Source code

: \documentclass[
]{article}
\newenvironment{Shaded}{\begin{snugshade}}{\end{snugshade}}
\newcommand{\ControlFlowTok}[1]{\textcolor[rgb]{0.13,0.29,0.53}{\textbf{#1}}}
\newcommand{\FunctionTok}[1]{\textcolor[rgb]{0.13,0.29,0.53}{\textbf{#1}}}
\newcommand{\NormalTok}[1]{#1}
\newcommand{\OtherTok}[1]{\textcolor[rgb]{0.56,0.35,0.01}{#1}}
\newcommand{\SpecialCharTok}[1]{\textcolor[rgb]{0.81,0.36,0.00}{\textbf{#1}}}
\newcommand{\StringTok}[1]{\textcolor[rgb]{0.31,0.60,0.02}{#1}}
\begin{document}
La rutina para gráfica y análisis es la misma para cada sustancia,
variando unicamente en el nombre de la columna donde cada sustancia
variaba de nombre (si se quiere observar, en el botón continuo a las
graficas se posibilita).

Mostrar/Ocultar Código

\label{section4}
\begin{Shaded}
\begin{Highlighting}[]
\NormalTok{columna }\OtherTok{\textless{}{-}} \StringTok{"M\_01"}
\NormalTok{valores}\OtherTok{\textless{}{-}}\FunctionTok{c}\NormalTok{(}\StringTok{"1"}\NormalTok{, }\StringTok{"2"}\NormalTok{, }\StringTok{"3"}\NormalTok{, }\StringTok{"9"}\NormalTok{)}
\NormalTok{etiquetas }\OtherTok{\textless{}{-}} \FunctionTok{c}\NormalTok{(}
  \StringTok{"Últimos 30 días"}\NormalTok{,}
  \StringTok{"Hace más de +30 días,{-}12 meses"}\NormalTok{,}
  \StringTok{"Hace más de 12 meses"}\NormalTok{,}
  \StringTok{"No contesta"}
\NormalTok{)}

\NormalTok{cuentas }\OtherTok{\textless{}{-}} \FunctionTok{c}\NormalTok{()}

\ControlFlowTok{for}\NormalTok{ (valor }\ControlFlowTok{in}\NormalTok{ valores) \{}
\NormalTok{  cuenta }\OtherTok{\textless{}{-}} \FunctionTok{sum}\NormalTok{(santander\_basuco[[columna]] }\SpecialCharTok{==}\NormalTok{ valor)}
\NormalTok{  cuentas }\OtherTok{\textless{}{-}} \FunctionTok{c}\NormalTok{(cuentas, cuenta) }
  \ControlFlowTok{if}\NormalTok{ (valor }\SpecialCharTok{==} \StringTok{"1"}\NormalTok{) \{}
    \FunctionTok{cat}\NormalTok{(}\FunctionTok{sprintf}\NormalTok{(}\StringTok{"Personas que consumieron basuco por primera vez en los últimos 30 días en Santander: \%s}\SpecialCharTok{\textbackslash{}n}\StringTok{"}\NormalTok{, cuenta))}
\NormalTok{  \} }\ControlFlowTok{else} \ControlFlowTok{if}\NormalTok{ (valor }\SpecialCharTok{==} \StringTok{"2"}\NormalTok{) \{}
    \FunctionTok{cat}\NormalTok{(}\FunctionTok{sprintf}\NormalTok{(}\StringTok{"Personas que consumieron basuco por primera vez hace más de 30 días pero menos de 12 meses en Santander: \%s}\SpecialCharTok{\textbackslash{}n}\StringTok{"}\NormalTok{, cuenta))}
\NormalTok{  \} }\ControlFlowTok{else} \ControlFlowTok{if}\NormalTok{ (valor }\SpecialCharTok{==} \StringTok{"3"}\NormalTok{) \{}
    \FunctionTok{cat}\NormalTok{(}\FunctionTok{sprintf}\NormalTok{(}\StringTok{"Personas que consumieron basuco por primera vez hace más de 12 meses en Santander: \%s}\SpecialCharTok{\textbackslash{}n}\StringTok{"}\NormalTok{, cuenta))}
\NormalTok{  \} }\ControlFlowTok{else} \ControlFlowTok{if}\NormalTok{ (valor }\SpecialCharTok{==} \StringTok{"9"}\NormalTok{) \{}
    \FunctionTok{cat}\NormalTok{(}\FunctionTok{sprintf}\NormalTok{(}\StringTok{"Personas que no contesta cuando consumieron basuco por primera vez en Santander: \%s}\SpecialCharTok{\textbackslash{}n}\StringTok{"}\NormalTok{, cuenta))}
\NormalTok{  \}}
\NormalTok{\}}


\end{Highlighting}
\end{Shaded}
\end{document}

━━━━

• [ACTION ITEM] Reproduce exactly the first line of the listing and every line after it, through the one containing "graficas se posibilita).". Nothing else belongs in the output.

• [RESULT FOR THIS TASK]
Source code

: \documentclass[
]{article}
\newenvironment{Shaded}{\begin{snugshade}}{\end{snugshade}}
\newcommand{\ControlFlowTok}[1]{\textcolor[rgb]{0.13,0.29,0.53}{\textbf{#1}}}
\newcommand{\FunctionTok}[1]{\textcolor[rgb]{0.13,0.29,0.53}{\textbf{#1}}}
\newcommand{\NormalTok}[1]{#1}
\newcommand{\OtherTok}[1]{\textcolor[rgb]{0.56,0.35,0.01}{#1}}
\newcommand{\SpecialCharTok}[1]{\textcolor[rgb]{0.81,0.36,0.00}{\textbf{#1}}}
\newcommand{\StringTok}[1]{\textcolor[rgb]{0.31,0.60,0.02}{#1}}
\begin{document}
La rutina para gráfica y análisis es la misma para cada sustancia,
variando unicamente en el nombre de la columna donde cada sustancia
variaba de nombre (si se quiere observar, en el botón continuo a las
graficas se posibilita).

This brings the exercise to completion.